Visi Masa Depan: Jaringan Biskita yang Akan Datang dan Wajah Baru Depok
Tidak Berhenti di Satu Koridor: Rencana Ekspansi Ambisius
Keberhasilan Koridor 1 hanyalah permulaan. Dinas Perhubungan Kota Depok, bekerja sama dengan BPTJ, telah menyusun rencana ambisius untuk memperluas jaringan Biskita TransDepok hingga mencakup lima koridor. Rencana pengembangan ini dirancang secara strategis untuk menjangkau wilayah-wilayah yang belum terlayani secara optimal dan mengintegrasikannya dengan simpul-simpul transportasi lain.
Empat koridor tambahan yang sedang direncanakan antara lain :
- Terminal Depok – Stasiun Pondok Rajeg: Menghubungkan pusat kota dengan jalur KRL Lin Nambo, membuka akses baru bagi warga di sekitar Cibinong.

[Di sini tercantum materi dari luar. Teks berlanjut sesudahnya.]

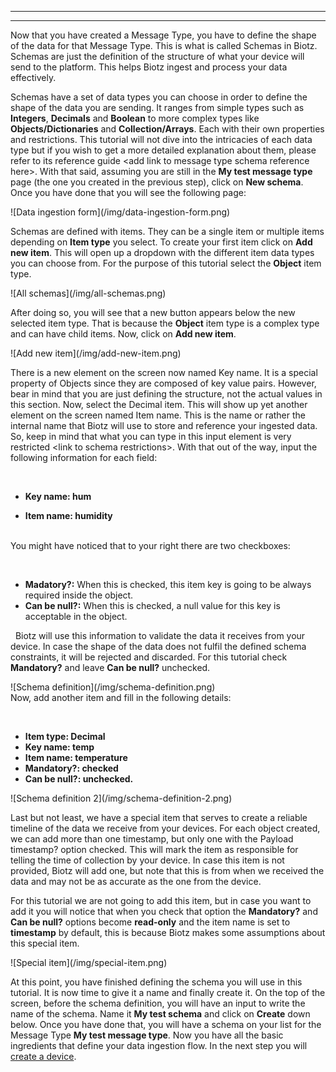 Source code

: 
---

---
Now that you have created a Message Type, you have to define the shape of the data for that Message Type. This is what is called Schemas in Biotz. Schemas are just the definition of the structure of what your device will send to the platform. This helps Biotz ingest and process your data effectively.




Schemas have a set of data types you can choose in order to define the shape of the data you are sending. It ranges from simple types such as **Integers**, **Decimals** and **Boolean** to more complex types like **Objects/Dictionaries** and **Collection/Arrays**. Each with their own properties and restrictions. This tutorial will not dive into the intricacies of each data type but if you wish to get a more detailed explanation about them, please refer to its reference guide \<add link to message type schema reference here>\. With that said, assuming you are still in the **My test message type** page (the one you created in the previous step), click on **New schema**. Once you have done that you will see the following page:

<div class="tutorial-image-container">
    ![Data ingestion form](/img/data-ingestion-form.png)
</div>

Schemas are defined with items. They can be a single item or multiple items depending on **Item type** you select. To create your first item click on **Add new item**. This will open up a dropdown with the different item data types you can choose from. For the purpose of this tutorial select the **Object** item type.

<div class="tutorial-image-container">
    ![All schemas](/img/all-schemas.png)
</div>


After doing so, you will see that a new button appears below the new selected item type. That is because the **Object** item type is a complex type and can have child items. Now, click on **Add new item**.

<div class="tutorial-image-container">
    ![Add new item](/img/add-new-item.png)
</div>

There is a new element on the screen now named Key name. It is a special property of Objects since they are composed of key value pairs. However, bear in mind that you are just defining the structure, not the actual values in this section. Now, select the Decimal item. This will show up yet another element on the screen named Item name. This is the name or rather the internal name that Biotz will use to store and reference your ingested data. So, keep in mind that what you can type in this input element is very restricted \<link to schema restrictions>\. With that out of the way, input the following information for each field:

&nbsp;
- **Key name: hum**

- **Item name: humidity**  
&nbsp;

You might have noticed that to your right there are two checkboxes:

&nbsp;
‍

- **Madatory?:** When this is checked, this item key is going to be always required inside the object.
- **Can be null?:** When this is checked, a null value for this key is acceptable in the object.

&nbsp;
Biotz will use this information to validate the data it receives from your device. In case the shape of the data does not fulfil the defined schema constraints, it will be rejected and discarded. For this tutorial check **Mandatory?** and leave **Can be null?** unchecked.

<div class="tutorial-image-container">
    ![Schema definition](/img/schema-definition.png)
</div>
Now, add another item and fill in the following details:

‍
- **Item type: Decimal**
- **Key name: temp**
- **Item name: temperature**
- **Mandatory?: checked**
- **Can be null?: unchecked.**

<div class="tutorial-image-container">
    ![Schema definition 2](/img/schema-definition-2.png)
</div>

Last but not least, we have a special item that serves to create a reliable timeline of the data we receive from your devices. For each object created, we can add more than one timestamp, but only one with the Payload timestamp? option checked. This will mark the item as responsible for telling the time of collection by your device. In case this item is not provided, Biotz will add one, but note that this is from when we received the data and may not be as accurate as the one from the device.

For this tutorial we are not going to add this item, but in case you want to add it you will notice that when you check that option the **Mandatory?** and **Can be null?** options become **read-only** and the item name is set to **timestamp** by default, this is because Biotz makes some assumptions about this special item.


<div class="tutorial-image-container">
    ![Special item](/img/special-item.png)
</div>


At this point, you have finished defining the schema you will use in this tutorial. It is now time to give it a name and finally create it. On the top of the screen, before the schema definition, you will have an input to write the name of the schema. Name it **My test schema** and click on **Create** down below. Once you have done that, you will have a schema on your list for the Message Type **My test message type**. Now you have all the basic ingredients that define your data ingestion flow. In the next step you will <a href="./Step 4 - Creating  a device" target="_self">create a device</a>.


‍
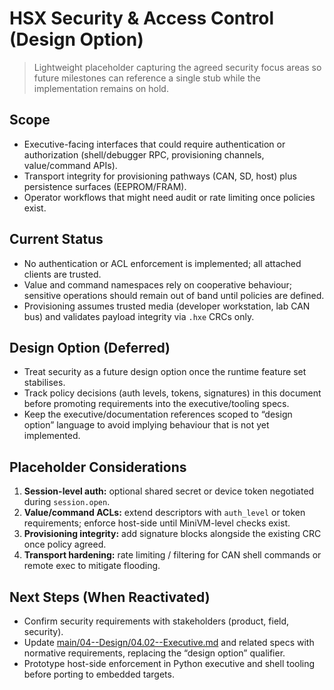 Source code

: # HSX Security & Access Control (Design Option)

> Lightweight placeholder capturing the agreed security focus areas so future milestones can reference a single stub while the implementation remains on hold.

## Scope
- Executive-facing interfaces that could require authentication or authorization (shell/debugger RPC, provisioning channels, value/command APIs).
- Transport integrity for provisioning pathways (CAN, SD, host) plus persistence surfaces (EEPROM/FRAM).
- Operator workflows that might need audit or rate limiting once policies exist.

## Current Status
- No authentication or ACL enforcement is implemented; all attached clients are trusted.
- Value and command namespaces rely on cooperative behaviour; sensitive operations should remain out of band until policies are defined.
- Provisioning assumes trusted media (developer workstation, lab CAN bus) and validates payload integrity via `.hxe` CRCs only.

## Design Option (Deferred)
- Treat security as a future design option once the runtime feature set stabilises.
- Track policy decisions (auth levels, tokens, signatures) in this document before promoting requirements into the executive/tooling specs.
- Keep the executive/documentation references scoped to “design option” language to avoid implying behaviour that is not yet implemented.

## Placeholder Considerations
1. **Session-level auth:** optional shared secret or device token negotiated during `session.open`.
2. **Value/command ACLs:** extend descriptors with `auth_level` or token requirements; enforce host-side until MiniVM-level checks exist.
3. **Provisioning integrity:** add signature blocks alongside the existing CRC once policy agreed.
4. **Transport hardening:** rate limiting / filtering for CAN shell commands or remote exec to mitigate flooding.

## Next Steps (When Reactivated)
- Confirm security requirements with stakeholders (product, field, security).
- Update [main/04--Design/04.02--Executive.md](../main/04--Design/04.02--Executive.md) and related specs with normative requirements, replacing the “design option” qualifier.
- Prototype host-side enforcement in Python executive and shell tooling before porting to embedded targets.
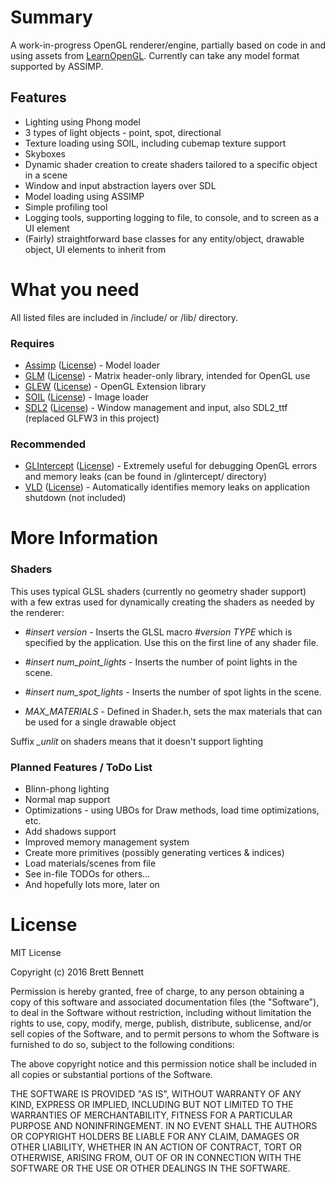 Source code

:# Summary #

A work-in-progress OpenGL renderer/engine, partially based on code in and using assets from [LearnOpenGL](http://learnopengl.com/). Currently can take any model format supported by ASSIMP.

## Features ##

* Lighting using Phong model
* 3 types of light objects - point, spot, directional
* Texture loading using SOIL, including cubemap texture support
* Skyboxes
* Dynamic shader creation to create shaders tailored to a specific object in a scene
* Window and input abstraction layers over SDL
* Model loading using ASSIMP
* Simple profiling tool
* Logging tools, supporting logging to file, to console, and to screen as a UI element
* (Fairly) straightforward base classes for any entity/object, drawable object, UI elements to inherit from

# What you need #

All listed files are included in /include/ or /lib/ directory.
### Requires ###

* [Assimp](http://www.assimp.org/) ([License](http://www.assimp.org/main_license.html)) - Model loader
* [GLM](http://glm.g-truc.net/) ([License](http://glm.g-truc.net/copying.txt)) - Matrix header-only library, intended for OpenGL use
* [GLEW](http://glew.sourceforge.net/) ([License](https://github.com/nigels-com/glew#copyright-and-licensing)) - OpenGL Extension library
* [SOIL](http://www.lonesock.net/soil.html) ([License](http://www.lonesock.net/soil.html)) - Image loader
* [SDL2](https://www.libsdl.org/) ([License](https://www.libsdl.org/license.php)) - Window management and input, also SDL2_ttf (replaced GLFW3 in this project)

### Recommended ###

* [GLIntercept](https://github.com/dtrebilco/glintercept) ([License](https://github.com/dtrebilco/glintercept/blob/master/Docs/license.txt)) - Extremely useful for debugging OpenGL errors and memory leaks (can be found in /glintercept/ directory)
* [VLD](https://vld.codeplex.com/) ([License](https://vld.codeplex.com/SourceControl/latest#COPYING.txt)) - Automatically identifies memory leaks on application shutdown (not included)


# More Information #
### Shaders ###

This uses typical GLSL shaders (currently no geometry shader support) with a few extras used for dynamically creating the shaders as needed by the renderer:

* *#insert version* - Inserts the GLSL macro *#version TYPE* which is specified by the application. Use this on the first line of any shader file.

* *#insert num_point_lights* - Inserts the number of point lights in the scene.

* *#insert num_spot_lights* - Inserts the number of spot lights in the scene.

* *MAX_MATERIALS* - Defined in Shader.h, sets the max materials that can be used for a single drawable object

Suffix *_unlit* on shaders means that it doesn't support lighting


### Planned Features / ToDo List ###

* Blinn-phong lighting
* Normal map support
* Optimizations - using UBOs for Draw methods, load time optimizations, etc.
* Add shadows support
* Improved memory management system
* Create more primitives (possibly generating vertices & indices)
* Load materials/scenes from file
* See in-file TODOs for others...
* And hopefully lots more, later on

# License #

MIT License

Copyright (c) 2016 Brett Bennett

Permission is hereby granted, free of charge, to any person obtaining a copy
of this software and associated documentation files (the "Software"), to deal
in the Software without restriction, including without limitation the rights
to use, copy, modify, merge, publish, distribute, sublicense, and/or sell
copies of the Software, and to permit persons to whom the Software is
furnished to do so, subject to the following conditions:

The above copyright notice and this permission notice shall be included in all
copies or substantial portions of the Software.

THE SOFTWARE IS PROVIDED "AS IS", WITHOUT WARRANTY OF ANY KIND, EXPRESS OR
IMPLIED, INCLUDING BUT NOT LIMITED TO THE WARRANTIES OF MERCHANTABILITY,
FITNESS FOR A PARTICULAR PURPOSE AND NONINFRINGEMENT. IN NO EVENT SHALL THE
AUTHORS OR COPYRIGHT HOLDERS BE LIABLE FOR ANY CLAIM, DAMAGES OR OTHER
LIABILITY, WHETHER IN AN ACTION OF CONTRACT, TORT OR OTHERWISE, ARISING FROM,
OUT OF OR IN CONNECTION WITH THE SOFTWARE OR THE USE OR OTHER DEALINGS IN THE
SOFTWARE.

- Lalu Terminal Depok – Bukit Sawangan Indah (Bojongsari): Menjangkau kawasan padat penduduk di wilayah barat daya Depok yang selama ini minim pilihan transportasi publik yang layak.

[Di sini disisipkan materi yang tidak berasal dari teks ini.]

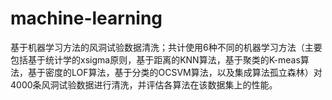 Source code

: # machine-learning
  基于机器学习方法的风洞试验数据清洗；共计使用6种不同的机器学习方法（主要包括基于统计学的xsigma原则，基于距离的KNN算法，基于聚类的K-meas算法，基于密度的LOF算法，基于分类的OCSVM算法，以及集成算法孤立森林）对4000条风洞试验数据进行清洗，并评估各算法在该数据集上的性能。
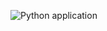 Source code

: ![Python application](https://github.com/larsgeb/actions-example/workflows/Python%20application/badge.svg?branch=master)
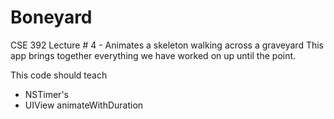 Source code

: Boneyard
=========

CSE 392 Lecture # 4 - Animates a skeleton walking across a graveyard
This app brings together everything we have worked on up until the point.

This code should teach 
- NSTimer's
- UIView animateWithDuration

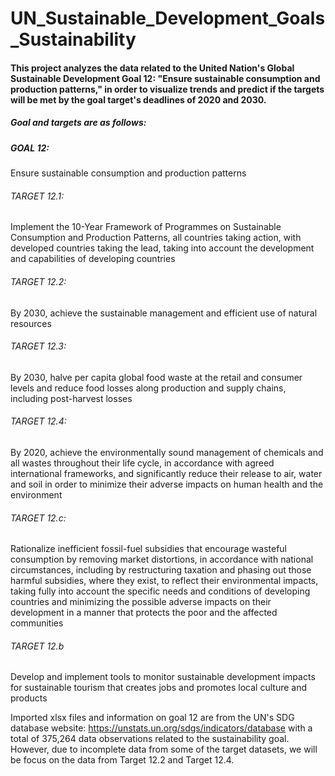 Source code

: # UN_Sustainable_Development_Goals_Sustainability



#### This project analyzes the data related to the United Nation's Global Sustainable Development Goal 12: "Ensure sustainable consumption and production patterns," in order to visualize trends and predict if the targets will be met by the goal target's deadlines of 2020 and 2030.


##### Goal and targets are as follows:

##### GOAL 12:  
  Ensure sustainable consumption and production patterns

###### TARGET 12.1:  
  Implement the 10-Year Framework of Programmes on Sustainable Consumption and Production Patterns, all countries taking action, with    developed countries taking the lead, taking into account the development and capabilities of developing countries

###### TARGET 12.2:  
  By 2030, achieve the sustainable management and efficient use of natural resources

###### TARGET 12.3:  
  By 2030, halve per capita global food waste at the retail and consumer levels and reduce food losses along production and supply chains, including post-harvest losses

###### TARGET 12.4:  
  By 2020, achieve the environmentally sound management of chemicals and all wastes throughout their life cycle, in accordance with agreed international frameworks, and significantly reduce their release to air, water and soil in order to minimize their adverse impacts on human health and the environment

###### TARGET 12.c:  
  Rationalize inefficient fossil-fuel subsidies that encourage wasteful consumption by removing market distortions, in accordance with national circumstances, including by restructuring taxation and phasing out those harmful subsidies, where they exist, to reflect their environmental impacts, taking fully into account the specific needs and conditions of developing countries and minimizing the possible adverse impacts on their development in a manner that protects the poor and the affected communities

###### TARGET 12.b  
  Develop and implement tools to monitor sustainable development impacts for sustainable tourism that creates jobs and promotes local culture and products


Imported xlsx files and information on goal 12 are from the UN's SDG database website: https://unstats.un.org/sdgs/indicators/database with a total of 375,264 data observations related to the sustainability goal.  However, due to incomplete data from some of the target datasets, we will be focus on the data from Target 12.2 and Target 12.4. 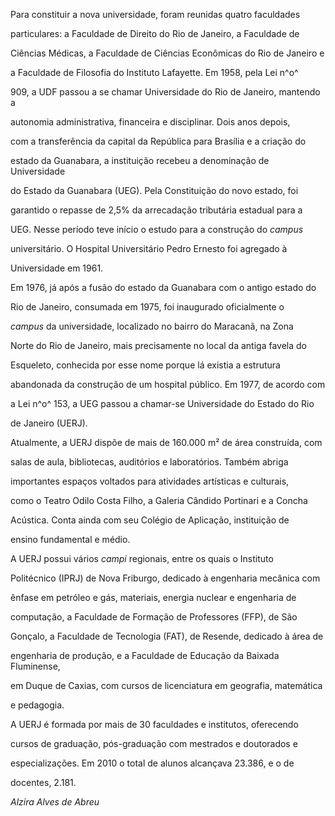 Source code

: 

Para constituir a nova universidade, foram reunidas quatro faculdades

particulares: a Faculdade de Direito do Rio de Janeiro, a Faculdade de

Ciências Médicas, a Faculdade de Ciências Econômicas do Rio de Janeiro e

a Faculdade de Filosofia do Instituto Lafayette. Em 1958, pela Lei n^o^

909, a UDF passou a se chamar Universidade do Rio de Janeiro, mantendo a

autonomia administrativa, financeira e disciplinar. Dois anos depois,

com a transferência da capital da República para Brasília e a criação do

estado da Guanabara, a instituição recebeu a denominação de Universidade

do Estado da Guanabara (UEG). Pela Constituição do novo estado, foi

garantido o repasse de 2,5% da arrecadação tributária estadual para a

UEG. Nesse período teve início o estudo para a construção do *campus*

universitário. O Hospital Universitário Pedro Ernesto foi agregado à

Universidade em 1961.



Em 1976, já após a fusão do estado da Guanabara com o antigo estado do

Rio de Janeiro, consumada em 1975, foi inaugurado oficialmente o

*campus* da universidade, localizado no bairro do Maracanã, na Zona

Norte do Rio de Janeiro, mais precisamente no local da antiga favela do

Esqueleto, conhecida por esse nome porque lá existia a estrutura

abandonada da construção de um hospital público. Em 1977, de acordo com

a Lei n^o^ 153, a UEG passou a chamar-se Universidade do Estado do Rio

de Janeiro (UERJ).



Atualmente, a UERJ dispõe de mais de 160.000 m² de área construída, com

salas de aula, bibliotecas, auditórios e laboratórios. Também abriga

importantes espaços voltados para atividades artísticas e culturais,

como o Teatro Odilo Costa Filho, a Galeria Cândido Portinari e a Concha

Acústica. Conta ainda com seu Colégio de Aplicação, instituição de

ensino fundamental e médio.



A UERJ possui vários *campi* regionais, entre os quais o Instituto

Politécnico (IPRJ) de Nova Friburgo, dedicado à engenharia mecânica com

ênfase em petróleo e gás, materiais, energia nuclear e engenharia de

computação, a Faculdade de Formação de Professores (FFP), de São

Gonçalo, a Faculdade de Tecnologia (FAT), de Resende, dedicado à área de

engenharia de produção, e a Faculdade de Educação da Baixada Fluminense,

em Duque de Caxias, com cursos de licenciatura em geografia, matemática

e pedagogia.



A UERJ é formada por mais de 30 faculdades e institutos, oferecendo

cursos de graduação, pós-graduação com mestrados e doutorados e

especializações. Em 2010 o total de alunos alcançava 23.386, e o de

docentes, 2.181.



*Alzira Alves de Abreu*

- Kemudian Terminal Depok – Terminal Jatijajar: Mengkoneksikan dengan terminal tipe A di utara Depok.
- Rute Lingkar (Loop): Melayani rute melingkar yang strategis melewati Jalan Margonda Raya, Akses UI, Jalan Raya Bogor, dan Jalan Ir. Juanda, mengintegrasikan kawasan kampus dan bisnis.
Rute baru menuju Sawangan dan Citayam ditargetkan dapat beroperasi pada paruh pertama tahun 2026. Rencana ekspansi ini bukanlah sekadar penambahan rute acak, melainkan sebuah upaya sistematis untuk membangun sebuah jaringan transportasi yang saling terhubung. Tujuannya adalah untuk menciptakan network effect: semakin banyak koridor yang beroperasi, semakin tinggi nilai keseluruhan jaringan tersebut bagi setiap pengguna. Nantinya, seorang warga dari Sawangan dapat naik Biskita, transit dengan mudah di Terminal Depok, lalu melanjutkan perjalanan dengan Biskita lain menuju LRT Harjamukti.
Biskita sebagai Tulang Punggung Mobilitas Masa Depan Depok

Biskita TransDepok Koridor 1 telah membuktikan diri sebagai langkah awal yang sangat sukses dan krusial dalam transformasi sistem transportasi Kota Depok. Lebih dari sekadar bus, Biskita adalah simbol pergeseran menuju gaya hidup urban yang lebih efisien, terjangkau, dan berkelanjutan. Dengan menghubungkan pusat KRL ke gerbang LRT secara langsung, Biskita telah menawarkan solusi nyata untuk “melupakan macet”.
Jika rencana pengembangan jaringan ini terwujud sepenuhnya, Biskita berpotensi menjadi tulang punggung mobilitas masa depan Depok. Ini adalah visi untuk mengubah peta pergerakan kota, mengurangi “pulau-pulau” terisolasi yang hanya bisa diakses dengan kendaraan pribadi, dan secara bertahap menjadikan transportasi publik sebagai pilihan utama yang cerdas, bukan lagi alternatif terakhir.